# Command-line Usage

## 🔹 1. Complete Pipeline

**Required:**
- `--mode Complete_Pipeline` → run full analysis from raw FASTQ/FASTA files.  
- `-f, --input <dir>` → input directory containing `.fastq.gz` or `.fasta.gz` files.  
- `-o, --output <dir>` → output directory.  

Use `--nanopore` to enable nanopore mode

```bash
strmie --mode Complete_Pipeline \
       -f /path/to/input_dir \
       -o /path/to/output_dir \
       [other options]
```

## 🔹 2. Index Calculation Only

**Required:**
- `--mode Index_Calculation` → recalculate indices starting from a user-supplied Excel table with allele definitions. 
- `-f, --input <dir>` → input directory containing `.fastq.gz` or `.fasta.gz` files.  
- `-o, --output <dir>` → output directory.
- `-p, --path <file.xlsx>` → Excel file with predefined alleles (`Sample, CAG_Allele_1, CAG_Allele_2`) for recalculation.

```bash
strmie --mode Index_Calculation \
       -f /path/to/input_dir \
       -o /path/to/output_dir \
       -p /path/to/CAG_data_for_recalculating_indices.xlsx
```


---

## Command-line parameters
STRmie-HD provides two main operational modes: Complete_Pipeline and Index_Calculation.

**Main modes**
- `--mode Complete_Pipeline` → run full analysis from raw FASTQ/FASTA files.  
- `--mode Index_Calculation` → recalculate indices starting from a user-supplied Excel table with allele definitions.  

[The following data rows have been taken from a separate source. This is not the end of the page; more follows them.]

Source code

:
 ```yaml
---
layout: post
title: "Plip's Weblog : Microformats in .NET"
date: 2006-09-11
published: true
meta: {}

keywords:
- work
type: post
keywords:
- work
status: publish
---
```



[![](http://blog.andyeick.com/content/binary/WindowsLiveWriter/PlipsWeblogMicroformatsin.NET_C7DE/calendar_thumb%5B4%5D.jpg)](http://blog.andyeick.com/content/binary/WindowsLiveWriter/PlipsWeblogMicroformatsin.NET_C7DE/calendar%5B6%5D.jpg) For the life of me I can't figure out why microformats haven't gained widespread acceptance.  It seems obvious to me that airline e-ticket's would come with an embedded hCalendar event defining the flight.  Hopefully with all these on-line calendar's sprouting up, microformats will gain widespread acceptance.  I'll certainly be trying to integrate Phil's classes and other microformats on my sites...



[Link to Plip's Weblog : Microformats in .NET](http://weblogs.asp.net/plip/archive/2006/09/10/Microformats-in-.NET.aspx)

**General options (required)**
- `-f, --input <dir>` → input directory containing `.fastq.gz` or `.fasta.gz` files.  
- `-o, --output <dir>` → output directory.  

**Nanopore arguments (used only with `--nanopore`)**
- `--np-max-roi <int>` → max Region Of Interest (ROI) length (default: 300)
- `--np-max-edits <int>` → max edits allowed for both flanks (default: 2)
- `--np-max-edits-left <int>` → override edits for upstream flank (default: 2)
- `--np-max-edits-right <int>` → override edits for downstream flank (default: 3)
- `--np-seed-len <int>` → seed prefilter length (0 disables; suggested 5–7) (default: 0)
- `--np-bestmatch`--np-no-bestmatch` → enable/disable `regex.BESTMATCH` (default: enabled)
- `--np-min-read-len <int>` → minimum read length (default: 50)
- `--np-min-cag-pct <float>` → discard reads if the fraction of in-frame CAG triplets is below this threshold  
         (default: 0.70; set `0` to disable)
- `--np-cag-pct-scope {roi,cag_region}` → region for CAG fraction:
       - `roi` = entire ROI
       - `cag_region` = ROI prefix before the LOI/DOI motif block (default: `cag_region`)
- `--np-allow-caa` → count `CAA` as acceptable alongside `CAG` in the fraction calculation

**Peak detection**
- `--cwt` → enable wavelet-based peak detection (`scipy.signal.find_peaks_cwt`) as an alternative to histogram-based detection.  
- `-bc, --cutpoint_based` → call peaks by splitting the histogram at the biological cutpoint (default: 27).  
- `-a <list>` → list of widths (default `[5,6,7,8,9,10]`) used by `find_peaks_cwt` to match expected peak shapes. Because they determine the scale of features considered as peaks — too small misses broad peaks, too large merges or ignores narrow peaks — thus directly impacting sensitivity and specificity in peak calling.
- `-i <int>` → interval (default `6`) around candidate peaks used for local refinement. Defines how many points on each side are considered when adjusting the peak position — too small may miss the true summit, too large may introduce noise — thus balancing precision and robustness in peak localization.
- `-m <int>` → minimum CAG repeats to consider (default `7`).  

**Indices and thresholds**
- `-c <int>` → cutpoint (default `27`), separates “healthy” vs. “phenotypic” allele range and used for Allele Ratio.  
- `-ti <float>` → relative peak height threshold for **Instability Index** (rAdvanced).  
- `-te <float>` → relative peak height threshold for **Expansion Index** (Advanced).  

**Graphical outputs**
- `--cag_graph` → save histograms of CAG distributions per sample.  
- `--ccg_graph` → save histograms of CCG distributions and warning cases.  

**Index calculation mode (required parameter only for mode Index_Calculation)**
- `-p, --path <file.xlsx>` → Excel file with predefined alleles (`Sample, CAG_Allele_1, CAG_Allele_2`) for recalculation.